### About this task
The line containing "5. **Operator Integration**: Consider" marks the end: copy exactly every line from the start of the records below up to and including it, leaving out pictures.

------ Data in this exercise ------

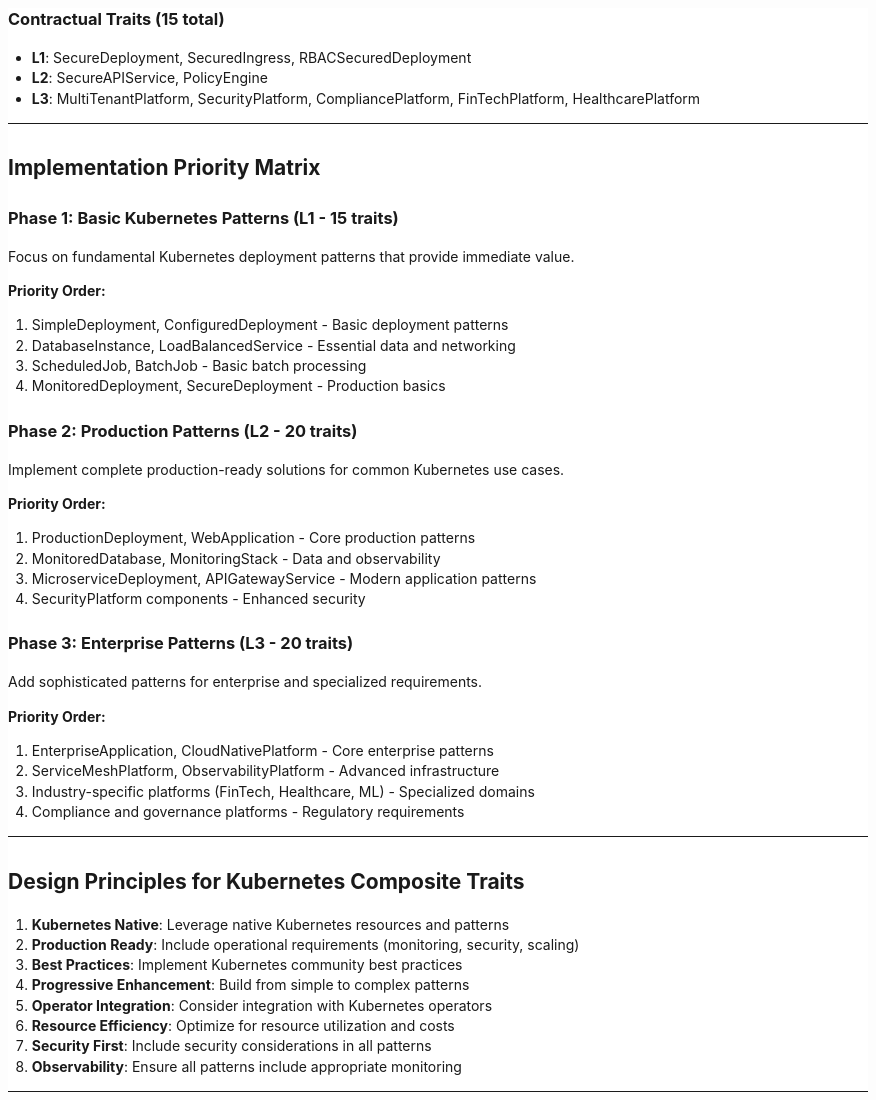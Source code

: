 ### Contractual Traits (15 total)
- **L1**: SecureDeployment, SecuredIngress, RBACSecuredDeployment
- **L2**: SecureAPIService, PolicyEngine
- **L3**: MultiTenantPlatform, SecurityPlatform, CompliancePlatform, FinTechPlatform, HealthcarePlatform

---

## Implementation Priority Matrix

### Phase 1: Basic Kubernetes Patterns (L1 - 15 traits)
Focus on fundamental Kubernetes deployment patterns that provide immediate value.

**Priority Order:**
1. SimpleDeployment, ConfiguredDeployment - Basic deployment patterns
2. DatabaseInstance, LoadBalancedService - Essential data and networking
3. ScheduledJob, BatchJob - Basic batch processing
4. MonitoredDeployment, SecureDeployment - Production basics

### Phase 2: Production Patterns (L2 - 20 traits)
Implement complete production-ready solutions for common Kubernetes use cases.

**Priority Order:**
1. ProductionDeployment, WebApplication - Core production patterns
2. MonitoredDatabase, MonitoringStack - Data and observability
3. MicroserviceDeployment, APIGatewayService - Modern application patterns
4. SecurityPlatform components - Enhanced security

### Phase 3: Enterprise Patterns (L3 - 20 traits)
Add sophisticated patterns for enterprise and specialized requirements.

**Priority Order:**
1. EnterpriseApplication, CloudNativePlatform - Core enterprise patterns
2. ServiceMeshPlatform, ObservabilityPlatform - Advanced infrastructure
3. Industry-specific platforms (FinTech, Healthcare, ML) - Specialized domains
4. Compliance and governance platforms - Regulatory requirements

---

## Design Principles for Kubernetes Composite Traits

1. **Kubernetes Native**: Leverage native Kubernetes resources and patterns
2. **Production Ready**: Include operational requirements (monitoring, security, scaling)
3. **Best Practices**: Implement Kubernetes community best practices
4. **Progressive Enhancement**: Build from simple to complex patterns
5. **Operator Integration**: Consider integration with Kubernetes operators
6. **Resource Efficiency**: Optimize for resource utilization and costs
7. **Security First**: Include security considerations in all patterns
8. **Observability**: Ensure all patterns include appropriate monitoring

---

------

### Response below
Source code

: ### Contractual Traits (15 total)
- **L1**: SecureDeployment, SecuredIngress, RBACSecuredDeployment
- **L2**: SecureAPIService, PolicyEngine
- **L3**: MultiTenantPlatform, SecurityPlatform, CompliancePlatform, FinTechPlatform, HealthcarePlatform

---

## Implementation Priority Matrix

### Phase 1: Basic Kubernetes Patterns (L1 - 15 traits)
Focus on fundamental Kubernetes deployment patterns that provide immediate value.

**Priority Order:**
1. SimpleDeployment, ConfiguredDeployment - Basic deployment patterns
2. DatabaseInstance, LoadBalancedService - Essential data and networking
3. ScheduledJob, BatchJob - Basic batch processing
4. MonitoredDeployment, SecureDeployment - Production basics

### Phase 2: Production Patterns (L2 - 20 traits)
Implement complete production-ready solutions for common Kubernetes use cases.

**Priority Order:**
1. ProductionDeployment, WebApplication - Core production patterns
2. MonitoredDatabase, MonitoringStack - Data and observability
3. MicroserviceDeployment, APIGatewayService - Modern application patterns
4. SecurityPlatform components - Enhanced security

### Phase 3: Enterprise Patterns (L3 - 20 traits)
Add sophisticated patterns for enterprise and specialized requirements.

**Priority Order:**
1. EnterpriseApplication, CloudNativePlatform - Core enterprise patterns
2. ServiceMeshPlatform, ObservabilityPlatform - Advanced infrastructure
3. Industry-specific platforms (FinTech, Healthcare, ML) - Specialized domains
4. Compliance and governance platforms - Regulatory requirements

---

## Design Principles for Kubernetes Composite Traits

1. **Kubernetes Native**: Leverage native Kubernetes resources and patterns
2. **Production Ready**: Include operational requirements (monitoring, security, scaling)
3. **Best Practices**: Implement Kubernetes community best practices
4. **Progressive Enhancement**: Build from simple to complex patterns
5. **Operator Integration**: Consider integration with Kubernetes operators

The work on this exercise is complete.